During these COVID times many companies have gone through faster transformation, digital transformation. We have done the same. Many times we have gone faster in implementing and building things which might have taken six months in a regular time period. My teams have built it in two months, one-and-a-half months. We have gone very fast to market, to experiment with the customers and learn the signals from the customers, what they need in our sites and their experiences, using our own homegrown experimentation platform, using our own homegrown recommendations platform. We're trying to connect out much better than ever, with our website experiences, with our store experiences and design.

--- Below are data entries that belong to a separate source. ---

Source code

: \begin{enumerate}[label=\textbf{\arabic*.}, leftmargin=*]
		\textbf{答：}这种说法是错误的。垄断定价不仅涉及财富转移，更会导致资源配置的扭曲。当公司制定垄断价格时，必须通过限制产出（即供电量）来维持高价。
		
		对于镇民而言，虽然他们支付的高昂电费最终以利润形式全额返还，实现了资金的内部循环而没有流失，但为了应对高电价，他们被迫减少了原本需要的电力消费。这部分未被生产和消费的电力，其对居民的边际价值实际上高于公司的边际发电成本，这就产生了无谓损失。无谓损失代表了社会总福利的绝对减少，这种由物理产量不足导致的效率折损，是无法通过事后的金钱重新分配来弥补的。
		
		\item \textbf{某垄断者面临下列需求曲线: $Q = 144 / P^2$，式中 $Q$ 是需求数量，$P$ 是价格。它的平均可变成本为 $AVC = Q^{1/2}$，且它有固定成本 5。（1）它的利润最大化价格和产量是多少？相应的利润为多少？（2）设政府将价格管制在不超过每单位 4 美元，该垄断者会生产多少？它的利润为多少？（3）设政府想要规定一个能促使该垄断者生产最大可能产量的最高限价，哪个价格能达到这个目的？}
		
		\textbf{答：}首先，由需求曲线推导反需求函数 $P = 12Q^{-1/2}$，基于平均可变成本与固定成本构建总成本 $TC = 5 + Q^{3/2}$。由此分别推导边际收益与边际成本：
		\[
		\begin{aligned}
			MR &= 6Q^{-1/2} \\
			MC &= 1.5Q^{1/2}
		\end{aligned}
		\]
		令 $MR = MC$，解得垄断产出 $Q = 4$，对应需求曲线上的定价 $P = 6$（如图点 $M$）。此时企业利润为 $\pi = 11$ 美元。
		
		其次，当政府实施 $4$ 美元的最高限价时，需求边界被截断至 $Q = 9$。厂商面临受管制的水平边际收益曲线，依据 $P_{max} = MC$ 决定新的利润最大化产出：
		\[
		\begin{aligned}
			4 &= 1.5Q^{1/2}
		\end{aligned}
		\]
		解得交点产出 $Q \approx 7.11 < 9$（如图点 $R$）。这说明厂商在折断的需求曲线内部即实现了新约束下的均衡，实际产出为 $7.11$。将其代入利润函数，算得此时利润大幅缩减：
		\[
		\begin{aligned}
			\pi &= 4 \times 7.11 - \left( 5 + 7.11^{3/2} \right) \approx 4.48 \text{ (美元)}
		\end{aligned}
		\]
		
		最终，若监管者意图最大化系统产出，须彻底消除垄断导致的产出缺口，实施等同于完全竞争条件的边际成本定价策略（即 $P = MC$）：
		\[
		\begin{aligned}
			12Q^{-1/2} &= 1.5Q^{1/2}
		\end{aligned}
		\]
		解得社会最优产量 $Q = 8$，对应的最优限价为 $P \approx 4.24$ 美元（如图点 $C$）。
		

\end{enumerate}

There's a big emphasis on data underpinning all this, he adds:
One important thing of the past few years has been to focus and drive our decisions based on data, analytics and powered by Artificial Intelligence and ML, whether it's search engine, whether it's outward experiences and all. We have developed a very, very strong package of talent, platform, technology and the innovation stream is growing very fast. And we believe that this is not at an end, it's at the beginning. We're going to build so much more which is going to be very long lasting, beyond COVID and beyond 2021 and further.
That includes new roles for physical stores as part of the omni-channel balance, he says:
We have been continuously investing in converting stores into more omni experiences, whether it's Buy Online, Pick-up In Store, ship-from-store, ship-to-store, curbside pickup, especially to be providing safety to the customers during the COVID times.
That said, what the omni-channel mix will look like in terms of physical and digital will inevitably morph over time, adds Alber.
We are investing in our stores where we operate and we are closing others, so that we can be very focused on running great stores with great experiences in them. The mix will continue to shift, obviously, because the growth in DTC [direct to consumer] is much greater and stores are contracting.
I think this pandemic has shown us that we are agile, and we can operate regardless. And the store people are the people who make this happen, whether they have their stores open or they're talking to customers from home. That was something that I think we were all really just hoped would happen, but we're so impressed and it continues to be a strength.
My take
Whether there is really a new generation of sourdough bread bakers and creators of homemade casseroles out there on a permanent basis remains to be seen, but for now Williams Sonoma has pivoted to new COVID realities well. Again, it's a good example not only of earlier tech spend, but also of savvy allocation of resources, as we noted back in March.